By Pamela Atwood, MA, Director of Dementia Care Services
As the world grapples with the epidemic of Alzheimer’s and other related causes of dementia, people diagnosed and their families struggle with the reactions of friends, family, and the society at large. A support group member recently asked me “the folks at my grocery store watch me like I’m a shoplifter because once I missed something with the self-scanner.” This same person came up with the perfect solution – talk to the manager about his diagnosis and ask for compassion and understanding.

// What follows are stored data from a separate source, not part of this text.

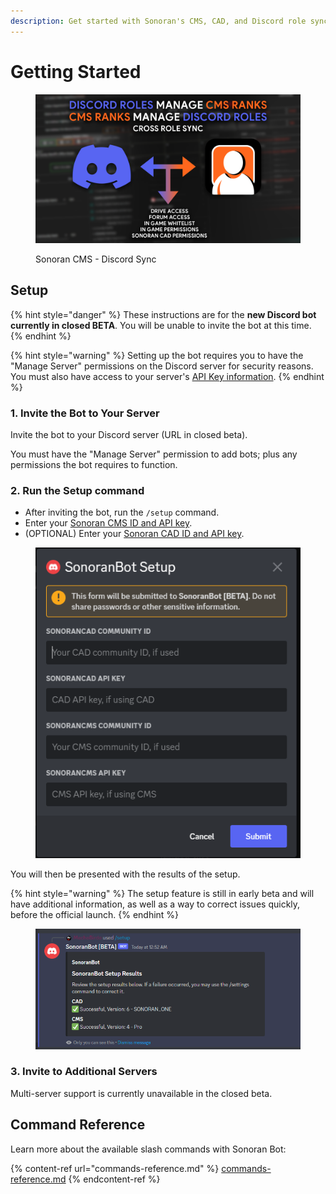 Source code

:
 ```yaml
---
description: Get started with Sonoran's CMS, CAD, and Discord role sync!
---
```


# Getting Started

<figure><img src="../../.gitbook/assets/crossrolesync-v6.png" alt=""><figcaption><p>Sonoran CMS - Discord Sync</p></figcaption></figure>

## Setup

{% hint style="danger" %}
These instructions are for the **new Discord bot currently in closed BETA**. You will be unable to invite the bot at this time.
{% endhint %}

{% hint style="warning" %}
Setting up the bot requires you to have the "Manage Server" permissions on the Discord server for security reasons. You must also have access to your server's [API Key information](../../developer-api-documentation/api-integration/getting-started/retrieving-your-credentials.md).
{% endhint %}

### 1. Invite the Bot to Your Server

Invite the bot to your Discord server (URL in closed beta).

You must have the "Manage Server" permission to add bots; plus any permissions the bot requires to function.

### 2. Run the Setup command

* After inviting the bot, run the `/setup` command.
* Enter your [Sonoran CMS ID and API key](../../developer-api-documentation/api-integration/getting-started/#gather-your-credentials).
* (OPTIONAL) Enter your [Sonoran CAD ID and API key](https://info.sonorancad.com/sonoran-cad/api-integration/getting-started/retrieving-your-credentials).

<figure><img src="../../.gitbook/assets/Screenshot_11.png" alt=""><figcaption></figcaption></figure>

You will then be presented with the results of the setup.

{% hint style="warning" %}
The setup feature is still in early beta and will have additional information, as well as a way to correct issues quickly, before the official launch.
{% endhint %}

<figure><img src="../../.gitbook/assets/Screenshot_1.png" alt=""><figcaption></figcaption></figure>

### **3. Invite to Additional Servers**

Multi-server support is currently unavailable in the closed beta.

## Command Reference

Learn more about the available slash commands with Sonoran Bot:

{% content-ref url="commands-reference.md" %}
[commands-reference.md](commands-reference.md)
{% endcontent-ref %}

But that courage doesn’t come easily. Stigma, or mark of disdain, disapproval or shame, is a serious problem for those with memory disorders. It can be as minimal as asking the caregiver how John is, instead of asking John himself. It can be as extreme as denying insurance, voting rights or housing to someone with a diagnosis of Alzheimer’s. To find some of that courage, to reduce stigma in our communities, here are 5 things you can do:
Ask the person, not the caregiver.
When you meet someone who says, “Joe has been diagnosed with Alzheimer’s,” it’s natural to ask, “How is he” just as we would with cancer or heart problems or any life-threatening illness. But when people have Alzheimer’s, friends tend to then ONLY ask the caregiver. Try to ask the person how s/he is feeling. Ask the caregiver how they are coping too, but assume that people with memory disorders can still answer about how they are doing.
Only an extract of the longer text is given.